> Alison wrote:
> >Anyone got the actual list, for discussion purposes? As I recall:
[Cough] That was me. :-)
Harriet:
> I've just rewound the tape to the final countdown. In forward (or
> whatever is reverse of reverse) order:
>
> 1. Star Trek
> 2. Dr Who
> 3. Red Dwarf
> 4. Thunderbirds
> 5. Hitchhiker
> 6. Blake's 7
> 7. Sapphire and Steel
> 8. Tomorrow People
> 9. Buck Rogers
> 10. Space 1999
Ta, muchly.
> I gathered there had been some sort of poll of the general public to
> arrive at these - presumably we didn't hear about it in time to stuff
> the ballots?
Actually, no, I don't think so. As has been pointed out, it's more
to do with what they can show clips of, and what their pundits talk
about - possibly which they're most entertaining about. The Top Ten
series has always been somewhat bizarre in its selections.
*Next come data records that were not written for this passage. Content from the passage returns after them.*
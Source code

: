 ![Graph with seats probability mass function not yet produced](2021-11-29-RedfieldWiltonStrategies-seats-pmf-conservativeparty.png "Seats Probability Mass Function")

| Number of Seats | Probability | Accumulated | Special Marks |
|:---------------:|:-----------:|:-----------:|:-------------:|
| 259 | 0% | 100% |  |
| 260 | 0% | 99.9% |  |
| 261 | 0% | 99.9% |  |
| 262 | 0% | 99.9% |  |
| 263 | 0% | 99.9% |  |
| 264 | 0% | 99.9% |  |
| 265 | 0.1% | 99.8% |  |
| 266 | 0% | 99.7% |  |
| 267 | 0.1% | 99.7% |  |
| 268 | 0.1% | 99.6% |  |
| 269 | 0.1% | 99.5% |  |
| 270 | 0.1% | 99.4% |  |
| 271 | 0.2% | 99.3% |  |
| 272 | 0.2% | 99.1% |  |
But even so, I'm not surprised that B5 wasn't there. Everything in the
list is Old, with the exception of Red Dwarf, and that was a prime-time
sitcom. I believe that much of the decline of quality of media sf is because
it was the sort of stuff watched by kids two decades ago, who are now
running TV companies, and think that stuff's just for kids - they don't
watch it themselves, and don't think it deserves the time and effort "real"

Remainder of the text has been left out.